Top of Supplied material

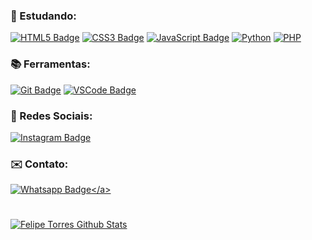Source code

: 
### 📖 Estudando:
<a href="https://www.w3schools.com/html/" target="_blank"> ![HTML5 Badge](https://img.shields.io/badge/-HTML5-E34F26?style=flat&logo=html5&logoColor=white)</a>
<a href="https://www.w3schools.com/css/" target="_blank"> ![CSS3 Badge](https://img.shields.io/badge/-CSS3-1572B6?style=flat&logo=css3&logoColor=white)</a>
<a href="https://www.javascript.com/" target="_blank"> ![JavaScript Badge](https://img.shields.io/badge/-JavaScript-yellow?style=flat&logo=javascript&logoColor=white)</a>
<a href="https://python.org/" target="_blank"> ![Python](https://img.shields.io/badge/-Python-blue?style=flat&logo=python&logoColor=white)</a>
<a href="https://www.php.net/" target="_blank"> ![PHP](https://img.shields.io/badge/-PHP-purple?style=flat&logo=php&logoColor=white)</a>


### 📚 Ferramentas:
<a href="https://git-scm.com" target="_blank"> ![Git Badge](https://img.shields.io/badge/-Git-F05032?style=flat&logo=git&logoColor=white)</a>
<a href="https://code.visualstudio.com" target="_blank"> ![VSCode Badge](https://img.shields.io/badge/-VSCode-007ACC?style=flat&logo=visual-studio-code&logoColor=white)</a>


### :link: Redes Sociais:

<a href="https://www.instagram.com/feliipe_torres07" target="_blank">![Instagram Badge](https://img.shields.io/badge/-Instagram-E4405F?style=flat&logo=instagram&logoColor=white&link=https://instagram.com/feliipe_torres07)</a>


### :envelope: Contato:

<a href="https://api.whatsapp.com/send?phone=5579991101974&text=Olá!" target="_blank">![Whatsapp Badge](https://img.shields.io/badge/-Whatsapp-4CA143?style=flat&labelColor=4CA143&logo=whatsapp&logoColor=white&link=https://api.whatsapp.com/send?phone=5579991101974&text=Github!)</a>

#
<a href="https://github.com/Felipe099">
 <img align="center" src="https://github-readme-stats.anuraghazra1.vercel.app/api?username=Felipe099&show_icons=true&theme=dark&line_height=27" alt="Felipe Torres Github Stats"/>
</a>

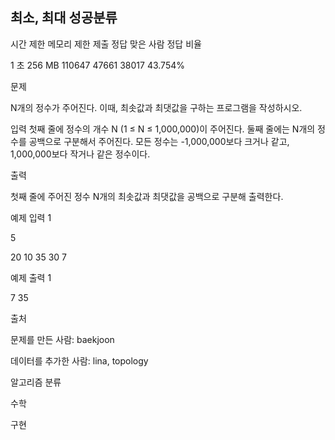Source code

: ## 최소, 최대 성공분류

시간 제한	메모리 제한	제출	정답	맞은 사람	정답 비율

1 초	256 MB	110647	47661	38017	43.754%

문제

N개의 정수가 주어진다. 이때, 최솟값과 최댓값을 구하는 프로그램을 작성하시오.



입력
첫째 줄에 정수의 개수 N (1 ≤ N ≤ 1,000,000)이 주어진다. 둘째 줄에는 N개의 정수를 공백으로 구분해서 주어진다. 모든 정수는 -1,000,000보다 크거나 같고, 1,000,000보다 작거나 같은 정수이다.



출력

첫째 줄에 주어진 정수 N개의 최솟값과 최댓값을 공백으로 구분해 출력한다.



예제 입력 1

5

20 10 35 30 7

예제 출력 1

7 35

출처

문제를 만든 사람: baekjoon

데이터를 추가한 사람: lina, topology

알고리즘 분류

수학

구현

Bottom of Supplied material

**What you have to do:**
Each line of the material above should be set down exactly, with no pictures.

**Result:**
Source code

: 
### 📖 Estudando:
<a href="https://www.w3schools.com/html/" target="_blank"> ![HTML5 Badge](https://img.shields.io/badge/-HTML5-E34F26?style=flat&logo=html5&logoColor=white)</a>
<a href="https://www.w3schools.com/css/" target="_blank"> ![CSS3 Badge](https://img.shields.io/badge/-CSS3-1572B6?style=flat&logo=css3&logoColor=white)</a>
<a href="https://www.javascript.com/" target="_blank"> ![JavaScript Badge](https://img.shields.io/badge/-JavaScript-yellow?style=flat&logo=javascript&logoColor=white)</a>
<a href="https://python.org/" target="_blank"> ![Python](https://img.shields.io/badge/-Python-blue?style=flat&logo=python&logoColor=white)</a>
<a href="https://www.php.net/" target="_blank"> ![PHP](https://img.shields.io/badge/-PHP-purple?style=flat&logo=php&logoColor=white)</a>


### 📚 Ferramentas:
<a href="https://git-scm.com" target="_blank"> ![Git Badge](https://img.shields.io/badge/-Git-F05032?style=flat&logo=git&logoColor=white)</a>
<a href="https://code.visualstudio.com" target="_blank"> ![VSCode Badge](https://img.shields.io/badge/-VSCode-007ACC?style=flat&logo=visual-studio-code&logoColor=white)</a>


### :link: Redes Sociais:

<a href="https://www.instagram.com/feliipe_torres07" target="_blank">![Instagram Badge](https://img.shields.io/badge/-Instagram-E4405F?style=flat&logo=instagram&logoColor=white&link=https://instagram.com/feliipe_torres07)</a>


### :envelope: Contato:

<a href="https://api.whatsapp.com/send?phone=5579991101974&text=Olá!" target="_blank">![Whatsapp Badge](https://img.shields.io/badge/-Whatsapp-4CA143?style=flat&labelColor=4CA143&logo=whatsapp&logoColor=white&link=https://api.whatsapp.com/send?phone=5579991101974&text=Github!)</a>

#
<a href="https://github.com/Felipe099">
 <img align="center" src="https://github-readme-stats.anuraghazra1.vercel.app/api?username=Felipe099&show_icons=true&theme=dark&line_height=27" alt="Felipe Torres Github Stats"/>
</a>

Source code

: ## 최소, 최대 성공분류

시간 제한	메모리 제한	제출	정답	맞은 사람	정답 비율

1 초	256 MB	110647	47661	38017	43.754%

문제

N개의 정수가 주어진다. 이때, 최솟값과 최댓값을 구하는 프로그램을 작성하시오.



입력
첫째 줄에 정수의 개수 N (1 ≤ N ≤ 1,000,000)이 주어진다. 둘째 줄에는 N개의 정수를 공백으로 구분해서 주어진다. 모든 정수는 -1,000,000보다 크거나 같고, 1,000,000보다 작거나 같은 정수이다.



출력

첫째 줄에 주어진 정수 N개의 최솟값과 최댓값을 공백으로 구분해 출력한다.



예제 입력 1

5

20 10 35 30 7

예제 출력 1

7 35

출처

문제를 만든 사람: baekjoon

데이터를 추가한 사람: lina, topology

알고리즘 분류

수학

구현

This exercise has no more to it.